Evolution of drop-impact ejecta studied with color interferometry

When a droplet impacts a liquid pool, a thin ejecta sheet rapidly emerges from the neck connecting the two liquids. Initially propagating nearly horizontally, the sheet bends and stretches into curved shapes. We investigate the spatiotemporal evolution of its shape and thickness using high-speed three-color transmissive interferometry. We obtain absolute thickness measurements with tens of nanometer resolution by analyzing fringe patterns formed from the superposition of the three distinct wavelengths. The optical setup combines light from three LED sources using dichroic mirror and beam splitters, with wavelength selection achieved via narrow bandpass filters.
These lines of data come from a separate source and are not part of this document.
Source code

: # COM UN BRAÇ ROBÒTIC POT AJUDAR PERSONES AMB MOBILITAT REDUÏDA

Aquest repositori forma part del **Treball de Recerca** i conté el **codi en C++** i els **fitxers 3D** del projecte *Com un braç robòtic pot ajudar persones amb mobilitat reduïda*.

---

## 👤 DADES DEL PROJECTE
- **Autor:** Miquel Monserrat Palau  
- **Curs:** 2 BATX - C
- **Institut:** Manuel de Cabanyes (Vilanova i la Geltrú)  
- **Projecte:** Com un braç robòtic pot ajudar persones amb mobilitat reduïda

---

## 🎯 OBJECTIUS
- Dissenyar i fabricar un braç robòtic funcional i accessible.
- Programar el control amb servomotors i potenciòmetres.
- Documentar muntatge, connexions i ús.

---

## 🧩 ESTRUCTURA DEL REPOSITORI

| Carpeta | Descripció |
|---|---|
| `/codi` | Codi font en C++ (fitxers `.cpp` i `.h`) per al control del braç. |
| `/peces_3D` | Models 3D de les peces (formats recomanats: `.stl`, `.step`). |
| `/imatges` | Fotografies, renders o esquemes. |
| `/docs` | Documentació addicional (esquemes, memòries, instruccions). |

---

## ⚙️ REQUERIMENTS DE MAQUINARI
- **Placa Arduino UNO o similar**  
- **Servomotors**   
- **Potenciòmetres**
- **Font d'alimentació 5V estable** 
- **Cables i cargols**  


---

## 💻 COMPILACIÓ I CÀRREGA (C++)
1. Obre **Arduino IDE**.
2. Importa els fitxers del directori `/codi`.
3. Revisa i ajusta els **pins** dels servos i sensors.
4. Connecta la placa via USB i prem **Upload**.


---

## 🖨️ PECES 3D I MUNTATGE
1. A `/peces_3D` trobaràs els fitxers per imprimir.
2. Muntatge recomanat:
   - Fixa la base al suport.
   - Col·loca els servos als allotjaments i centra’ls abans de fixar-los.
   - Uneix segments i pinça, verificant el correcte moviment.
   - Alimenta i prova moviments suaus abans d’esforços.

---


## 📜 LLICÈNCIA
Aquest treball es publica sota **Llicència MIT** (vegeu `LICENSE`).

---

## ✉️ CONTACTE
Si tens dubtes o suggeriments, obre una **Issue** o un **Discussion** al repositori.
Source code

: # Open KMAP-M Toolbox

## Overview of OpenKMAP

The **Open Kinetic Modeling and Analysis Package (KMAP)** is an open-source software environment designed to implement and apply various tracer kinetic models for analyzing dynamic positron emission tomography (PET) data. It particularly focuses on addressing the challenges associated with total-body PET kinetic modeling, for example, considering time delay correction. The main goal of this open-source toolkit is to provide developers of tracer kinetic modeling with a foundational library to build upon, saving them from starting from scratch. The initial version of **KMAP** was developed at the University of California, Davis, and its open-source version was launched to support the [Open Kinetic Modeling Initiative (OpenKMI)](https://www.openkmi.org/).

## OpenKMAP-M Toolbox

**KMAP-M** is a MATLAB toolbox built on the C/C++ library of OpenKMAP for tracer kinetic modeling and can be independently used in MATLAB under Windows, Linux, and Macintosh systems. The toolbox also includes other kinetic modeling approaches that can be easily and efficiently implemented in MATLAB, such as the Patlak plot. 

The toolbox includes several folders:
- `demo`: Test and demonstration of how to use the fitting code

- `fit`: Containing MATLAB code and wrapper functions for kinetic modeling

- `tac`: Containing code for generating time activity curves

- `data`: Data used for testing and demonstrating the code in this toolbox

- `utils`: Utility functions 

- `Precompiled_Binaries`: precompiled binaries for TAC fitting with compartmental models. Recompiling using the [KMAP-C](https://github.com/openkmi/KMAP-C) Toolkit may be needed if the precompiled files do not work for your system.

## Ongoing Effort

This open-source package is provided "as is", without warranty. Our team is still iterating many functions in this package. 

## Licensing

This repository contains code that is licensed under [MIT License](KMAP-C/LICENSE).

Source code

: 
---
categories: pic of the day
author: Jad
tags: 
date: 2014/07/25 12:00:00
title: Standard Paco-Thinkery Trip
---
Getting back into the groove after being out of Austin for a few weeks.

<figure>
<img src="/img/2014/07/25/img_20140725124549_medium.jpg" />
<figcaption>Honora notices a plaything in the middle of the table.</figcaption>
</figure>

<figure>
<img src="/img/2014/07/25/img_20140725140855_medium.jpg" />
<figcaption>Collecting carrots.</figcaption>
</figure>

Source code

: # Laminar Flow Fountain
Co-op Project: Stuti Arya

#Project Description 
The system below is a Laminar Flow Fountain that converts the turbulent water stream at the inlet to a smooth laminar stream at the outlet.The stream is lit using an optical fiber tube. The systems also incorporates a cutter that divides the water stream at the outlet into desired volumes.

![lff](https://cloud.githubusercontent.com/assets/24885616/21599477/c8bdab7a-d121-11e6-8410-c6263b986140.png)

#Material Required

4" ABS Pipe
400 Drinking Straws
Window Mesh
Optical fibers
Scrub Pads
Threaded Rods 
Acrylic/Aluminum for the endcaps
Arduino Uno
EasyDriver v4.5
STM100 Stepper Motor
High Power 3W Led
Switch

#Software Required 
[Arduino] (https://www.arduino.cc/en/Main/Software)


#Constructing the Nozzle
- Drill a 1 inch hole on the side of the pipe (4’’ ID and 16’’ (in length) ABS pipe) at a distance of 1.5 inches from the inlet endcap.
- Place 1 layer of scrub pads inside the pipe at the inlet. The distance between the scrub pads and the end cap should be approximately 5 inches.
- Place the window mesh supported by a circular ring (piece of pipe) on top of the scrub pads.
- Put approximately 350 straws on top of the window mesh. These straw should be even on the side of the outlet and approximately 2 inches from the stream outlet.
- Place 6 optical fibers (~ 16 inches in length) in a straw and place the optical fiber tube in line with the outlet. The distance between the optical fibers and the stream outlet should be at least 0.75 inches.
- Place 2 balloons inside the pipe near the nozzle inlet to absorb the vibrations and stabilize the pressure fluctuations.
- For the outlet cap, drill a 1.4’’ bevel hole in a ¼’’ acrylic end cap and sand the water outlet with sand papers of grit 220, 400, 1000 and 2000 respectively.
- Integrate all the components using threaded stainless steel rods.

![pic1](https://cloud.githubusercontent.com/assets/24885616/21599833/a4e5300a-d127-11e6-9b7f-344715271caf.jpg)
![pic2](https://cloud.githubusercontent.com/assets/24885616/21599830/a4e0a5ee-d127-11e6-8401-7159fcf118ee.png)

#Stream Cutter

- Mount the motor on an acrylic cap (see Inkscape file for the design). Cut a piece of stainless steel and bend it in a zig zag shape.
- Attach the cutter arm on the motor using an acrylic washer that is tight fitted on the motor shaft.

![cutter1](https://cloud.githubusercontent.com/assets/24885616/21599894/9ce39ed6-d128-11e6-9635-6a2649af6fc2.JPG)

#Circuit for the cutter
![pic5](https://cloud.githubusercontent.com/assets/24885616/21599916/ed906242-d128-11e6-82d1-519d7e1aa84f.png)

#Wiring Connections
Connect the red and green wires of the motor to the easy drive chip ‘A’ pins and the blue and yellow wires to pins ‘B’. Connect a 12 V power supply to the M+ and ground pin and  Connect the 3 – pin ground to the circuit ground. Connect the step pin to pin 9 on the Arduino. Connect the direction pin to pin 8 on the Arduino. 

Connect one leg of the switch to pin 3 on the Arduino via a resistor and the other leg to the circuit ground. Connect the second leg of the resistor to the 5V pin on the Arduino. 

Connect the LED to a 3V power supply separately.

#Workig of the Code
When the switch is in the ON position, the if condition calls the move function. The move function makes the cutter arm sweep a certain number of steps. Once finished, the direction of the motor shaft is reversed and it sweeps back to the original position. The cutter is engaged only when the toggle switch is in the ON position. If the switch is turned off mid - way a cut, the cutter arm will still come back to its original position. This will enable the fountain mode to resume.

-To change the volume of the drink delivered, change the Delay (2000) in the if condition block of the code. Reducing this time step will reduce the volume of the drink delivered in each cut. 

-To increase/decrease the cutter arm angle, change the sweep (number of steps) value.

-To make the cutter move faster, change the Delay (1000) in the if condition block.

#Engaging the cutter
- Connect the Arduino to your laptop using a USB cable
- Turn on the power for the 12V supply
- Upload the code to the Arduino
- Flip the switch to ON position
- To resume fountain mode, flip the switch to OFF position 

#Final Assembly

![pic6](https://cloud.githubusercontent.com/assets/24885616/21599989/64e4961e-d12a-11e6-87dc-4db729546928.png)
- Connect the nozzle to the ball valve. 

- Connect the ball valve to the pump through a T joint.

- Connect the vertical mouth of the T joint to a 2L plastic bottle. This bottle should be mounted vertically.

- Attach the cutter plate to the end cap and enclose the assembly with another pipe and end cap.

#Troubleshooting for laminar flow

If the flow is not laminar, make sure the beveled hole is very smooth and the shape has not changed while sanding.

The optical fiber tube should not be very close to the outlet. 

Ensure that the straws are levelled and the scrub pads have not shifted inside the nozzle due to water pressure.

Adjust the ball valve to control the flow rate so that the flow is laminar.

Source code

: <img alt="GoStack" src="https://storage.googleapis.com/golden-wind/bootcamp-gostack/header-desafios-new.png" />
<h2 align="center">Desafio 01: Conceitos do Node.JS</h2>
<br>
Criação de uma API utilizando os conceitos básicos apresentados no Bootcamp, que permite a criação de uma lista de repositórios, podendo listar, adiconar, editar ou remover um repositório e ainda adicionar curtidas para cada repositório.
Experiments are conducted with gravity-driven aqueous-glycerin drops of diameter 2R = 6.3 mm, viscosities ranging from that of water up to 210 cP, and impact velocities ranging from 1 to 6 m/s, marking the regime where extended ejecta shapes emerge. For higher viscosities (μ≳8 cP), the ejecta sheet exhibits pronounced radial and axial stretching, often forming an air torus when its tip contacts with the bottom free surface. The extended ejecta can remain intact while reaching heights up to 1.8 R. In contrast, for lower-viscosity impacts it transitions directly to a slingshot regime. The measured ejecta thickness spans from 470 nm to 8 μm for 8 cP, while 7- 20 μm for 90 cP, indicating a strong thickness dependence on viscosity.